Accusé d’avoir laissé mourir de soif une fille yézidie après l’avoir réduite en esclavage, un Irakien, membre présumé du groupe État islamique (EI), comparaît depuis vendredi en Allemagne pour meurtre et génocide contre cette minorité kurdophone du nord de l’Irak.
Taha Al-Jumailly, 37 ans, également accusé de crimes contre l’humanité, crimes de guerre et trafic d’êtres humains, est apparu devant le tribunal régional supérieur de Francfort vêtu d’une chemise blanche, cachant son visage derrière un classeur noir. « Il avait le but de détruire entièrement ou en partie le groupe religieux des yézidis », a déclaré la procureure lors de la lecture de l’acte d’accusation, pendant que l’accusé esquissait plusieurs sourires. Il ne s’est pas exprimé. Son épouse allemande, Jennifer Wenish, 28 ans, qui avait quitté l’Allemagne pour rejoindre l’EI en septembre 2014, est jugée depuis un an pour le même meurtre à Munich.

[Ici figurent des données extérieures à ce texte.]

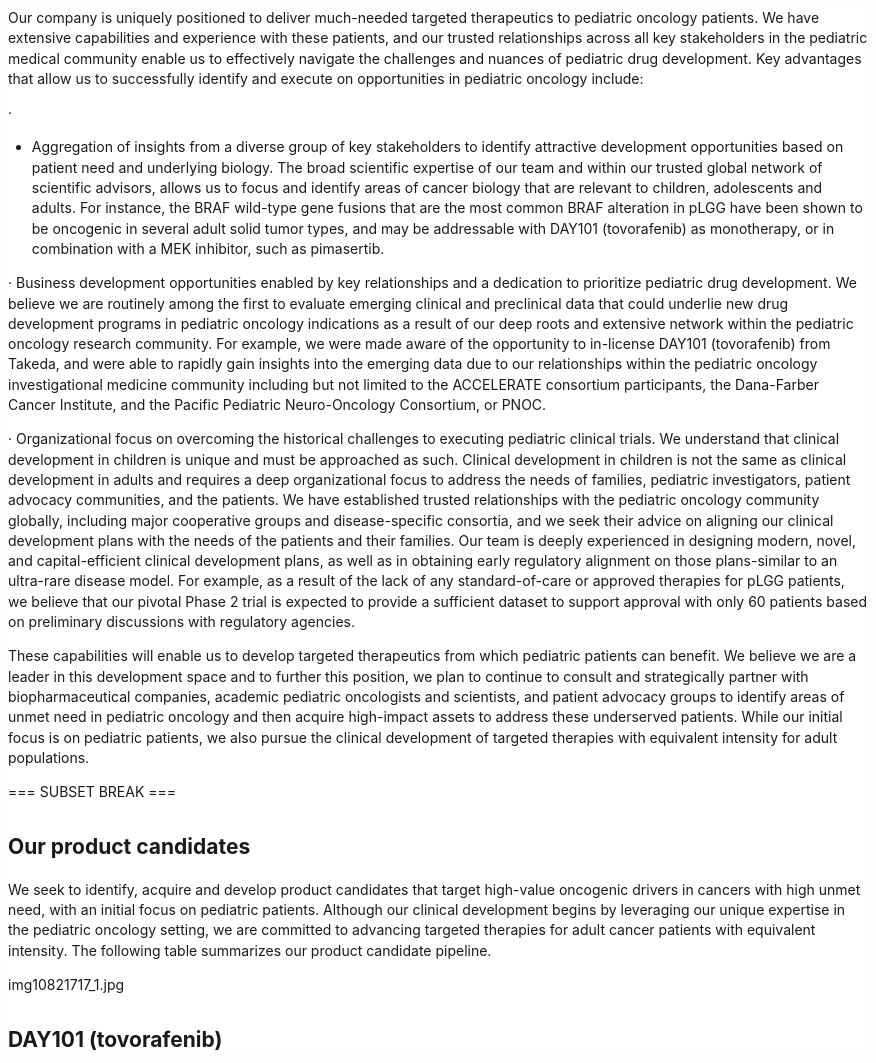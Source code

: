 <p>Our company is uniquely positioned to deliver much-needed targeted therapeutics to pediatric oncology patients. We have extensive capabilities and experience with these patients, and our trusted relationships across all key stakeholders in the pediatric medical community enable us to effectively navigate the challenges and nuances of pediatric drug development. Key advantages that allow us to successfully identify and execute on opportunities in pediatric oncology include:</p>
<p>·</p>
<ul>
<li>Aggregation of insights from a diverse group of key stakeholders to identify attractive development opportunities based on patient need and underlying biology. The broad scientific expertise of our team and within our trusted global network of scientific advisors, allows us to focus and identify areas of cancer biology that are relevant to children, adolescents and adults. For instance, the BRAF wild-type gene fusions that are the most common BRAF alteration in pLGG have been shown to be oncogenic in several adult solid tumor types, and may be addressable with DAY101 (tovorafenib) as monotherapy, or in combination with a MEK inhibitor, such as pimasertib.</li>
</ul>
<p>· Business development opportunities enabled by key relationships and a dedication to prioritize pediatric drug development. We believe we are routinely among the first to evaluate emerging clinical and preclinical data that could underlie new drug development programs in pediatric oncology indications as a result of our deep roots and extensive network within the pediatric oncology research community. For example, we were made aware of the opportunity to in-license DAY101 (tovorafenib) from Takeda, and were able to rapidly gain insights into the emerging data due to our relationships within the pediatric oncology investigational medicine community including but not limited to the ACCELERATE consortium participants, the Dana-Farber Cancer Institute, and the Pacific Pediatric Neuro-Oncology Consortium, or PNOC.</p>
<p>· Organizational focus on overcoming the historical challenges to executing pediatric clinical trials. We understand that clinical development in children is unique and must be approached as such. Clinical development in children is not the same as clinical development in adults and requires a deep organizational focus to address the needs of families, pediatric investigators, patient advocacy communities, and the patients. We have established trusted relationships with the pediatric oncology community globally, including major cooperative groups and disease-specific consortia, and we seek their advice on aligning our clinical development plans with the needs of the patients and their families. Our team is deeply experienced in designing modern, novel, and capital-efficient clinical development plans, as well as in obtaining early regulatory alignment on those plans-similar to an ultra-rare disease model. For example, as a result of the lack of any standard-of-care or approved therapies for pLGG patients, we believe that our pivotal Phase 2 trial is expected to provide a sufficient dataset to support approval with only 60 patients based on preliminary discussions with regulatory agencies.</p>
<p>These capabilities will enable us to develop targeted therapeutics from which pediatric patients can benefit. We believe we are a leader in this development space and to further this position, we plan to continue to consult and strategically partner with biopharmaceutical companies, academic pediatric oncologists and scientists, and patient advocacy groups to identify areas of unmet need in pediatric oncology and then acquire high-impact assets to address these underserved patients. While our initial focus is on pediatric patients, we also pursue the clinical development of targeted therapies with equivalent intensity for adult populations.</p>
<p>=== SUBSET BREAK ===</p>
<h2>Our product candidates</h2>
<p>We seek to identify, acquire and develop product candidates that target high-value oncogenic drivers in cancers with high unmet need, with an initial focus on pediatric patients. Although our clinical development begins by leveraging our unique expertise in the pediatric oncology setting, we are committed to advancing targeted therapies for adult cancer patients with equivalent intensity. The following table summarizes our product candidate pipeline.</p>
<p>img10821717_1.jpg</p>
<h2>DAY101 (tovorafenib)</h2>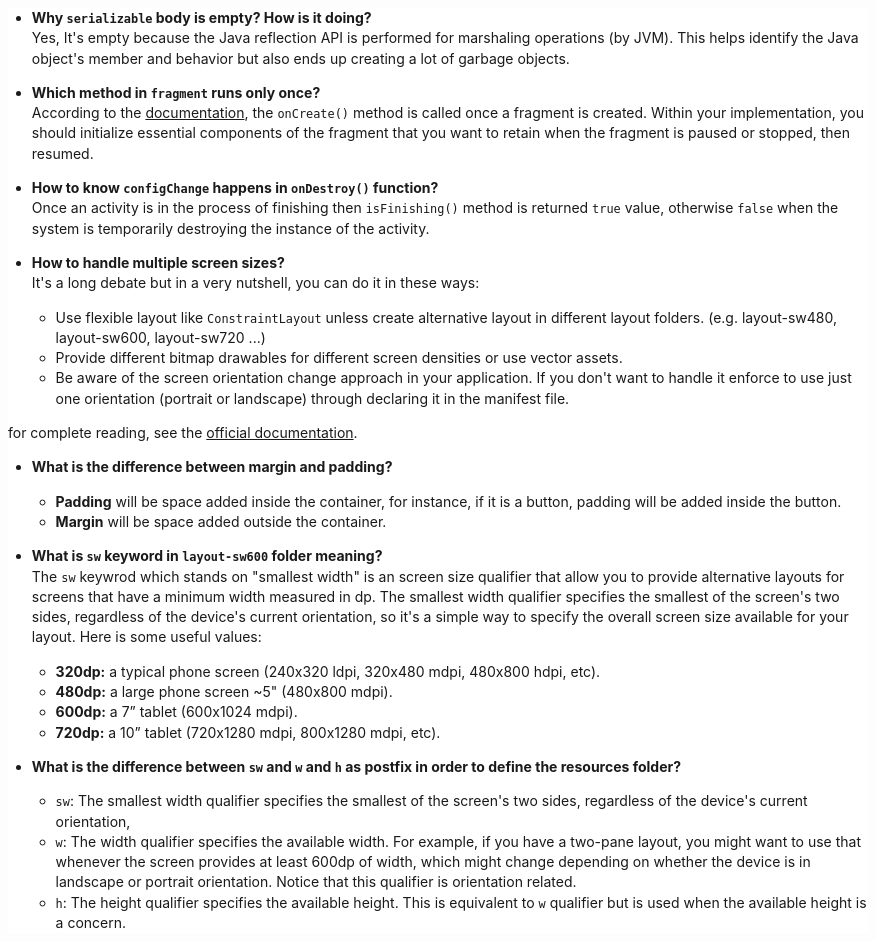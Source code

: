 - **Why `serializable` body is empty? How is it doing?** </br>
  Yes, It's empty because the Java reflection API is performed for marshaling operations (by JVM). This helps identify the Java object's member and behavior but also ends up creating a lot of garbage objects.

- **Which method in `fragment` runs only once?** </br>
  According to the [documentation](https://developer.android.com/guide/components/fragments#Creating), the `onCreate()` method is called once a fragment is created. Within your implementation, you should initialize essential components of the fragment that you want to retain when the fragment is paused or stopped, then resumed.
   
- **How to know `configChange` happens in `onDestroy()` function?**  </br>
  Once an activity is in the process of finishing then `isFinishing()` method is returned `true` value, otherwise `false` when the system is temporarily destroying the instance of the activity.

- **How to handle multiple screen sizes?**  </br>
  It's a long debate but in a very nutshell, you can do it in these ways:
    - Use flexible layout like `ConstraintLayout` unless create alternative layout in different layout folders. (e.g. layout-sw480, layout-sw600, layout-sw720 ...)    
    - Provide different bitmap drawables for different screen densities or use vector assets.
    - Be aware of the screen orientation change approach in your application.
      If you don't want to handle it enforce to use just one orientation (portrait or landscape) through declaring it in the manifest file.

 for complete reading, see the [official documentation](https://developer.android.com/training/multiscreen/screensizes).

- **What is the difference between margin and padding?**
  - **Padding** will be space added inside the container, for instance, if it is a button, padding will be added inside the button.       
  - **Margin** will be space added outside the container.

- **What is `sw` keyword in `layout-sw600` folder meaning?** </br>
  The `sw` keywrod which stands on "smallest width" is an screen size qualifier that allow you to provide alternative layouts for screens that have a minimum width measured in dp.
  The smallest width qualifier specifies the smallest of the screen's two sides, regardless of the device's current orientation, so it's a simple way to specify the overall screen size available for your layout. Here is some useful values:

    - **320dp:** a typical phone screen (240x320 ldpi, 320x480 mdpi, 480x800 hdpi, etc).
    - **480dp:** a large phone screen ~5" (480x800 mdpi).
    - **600dp:** a 7” tablet (600x1024 mdpi).
    - **720dp:** a 10” tablet (720x1280 mdpi, 800x1280 mdpi, etc).

- **What is the difference between `sw` and `w` and `h` as postfix in order to define the resources folder?**
    - `sw`: The smallest width qualifier specifies the smallest of the screen's two sides, regardless of the device's current orientation,
    - `w`: The width qualifier specifies the available width. For example, if you have a two-pane layout, you might want to use that whenever the screen provides at least 600dp of width, which might change depending on whether the device is in landscape or portrait orientation. Notice that this qualifier is orientation related.
    - `h`: The height qualifier specifies the available height. This is equivalent to `w` qualifier but is used when the available height is a concern.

Lors de son ouverture en avril 2019, son procès a été considéré comme le premier au monde des exactions commises par l’organisation jihadiste à l’encontre des yézidis, une minorité persécutée et asservie par les jihadistes à partir de 2014. Représentée par l’avocate libano-britannique Amal Clooney et par la yézidie Nadia Murad, ancienne esclave sexuelle de l’EI et coprix Nobel de la paix 2018, la mère de l’enfant, présentée par la presse comme Nora, a témoigné à plusieurs reprises à Munich du calvaire qu’elle affirme avoir subi avec sa fille, Rania.
Graves sévices
Amal Clooney et Nadia Murad sont à la tête d’une campagne internationale pour faire reconnaître les crimes commis contre les yézidis comme un génocide. Selon l’accusation, Taha Al-Jumailly a rejoint l’EI en mars 2013 et occupé jusqu’à l’an dernier diverses fonctions en son sein à Raqa, « capitale » du groupe en Syrie, mais aussi en Irak et en Turquie. La justice allemande lui reproche notamment d’avoir, en 2015, « acheté comme esclaves » une femme de la minorité yézidie et sa fillette de cinq ans, avant de les emmener à Falloujah, où elles ont subi de graves sévices et ont été en partie privées de nourriture.
Après de nombreuses maltraitances au cours de l’été 2015, la petite fille a été « punie » par l’accusé pour avoir uriné sur un matelas et attachée, par des températures autour de 50 °C, à une fenêtre à l’extérieur de la maison où elle vivait enfermée avec sa mère. La fillette est morte de soif tandis que sa mère avait été contrainte de marcher dehors pieds nus, s’infligeant des brûlures graves en raison de la chaleur extrême du sol. Les deux victimes, enlevées en 2014 dans la région irakienne du Sinjar, avaient été à plusieurs reprises « vendues » sur des « marchés aux esclaves », selon le parquet.
« Il souriait pendant la lecture de l’accusation »
Interpellé en Grèce le 16 mai 2019, l’accusé avait été remis à l’Allemagne le 9 octobre et placé en détention provisoire le lendemain. « Le fait qu’il souriait pendant la lecture de l’accusation est un deuxième coup porté aux victimes », a commenté Düzen Tekkal, membre d’une association allemande de soutien aux yézidis. Le procès doit durer au moins jusqu’en août. Néanmoins, prouver l’existence d’un génocide devant la justice s’avère difficile car la volonté d’anéantir tout un groupe comme les yézidis doit être avérée, selon des spécialistes. « Il n’y a souvent pas d’ordre d’anéantir », explique le juriste de l’université de Leipzig Alexander Schwarz.
« Il n’y a pas d’instructions écrites dans lesquelles figure : ‘Anéantissez les yézidis' ». La petite minorité ethno-religieuse yézidie est considérée comme la plus persécutée par les jihadistes qui ont réduit ses femmes à l’esclavage sexuel, enrôlé de force des enfants-soldats et tué des hommes par centaines. En août 2014, l’EI s’est livré, selon l’ONU, à un possible génocide: d’après leurs autorités, plus de 1 280 yézidis ont été tués et plus de 6 400 yézidis ont été enlevés.
Irakiens non arabes et non musulmans, de nombreux yézidis ont trouvé refuge en Allemagne, notamment dans le sud-ouest du pays, où des femmes et leurs enfants, victimes de viols répétés, ont été pris en charge et soignés. Parmi les bénéficiaires de ce programme mis en place fin 2014 figurait Nadia Murad qui parcourt aujourd’hui le monde.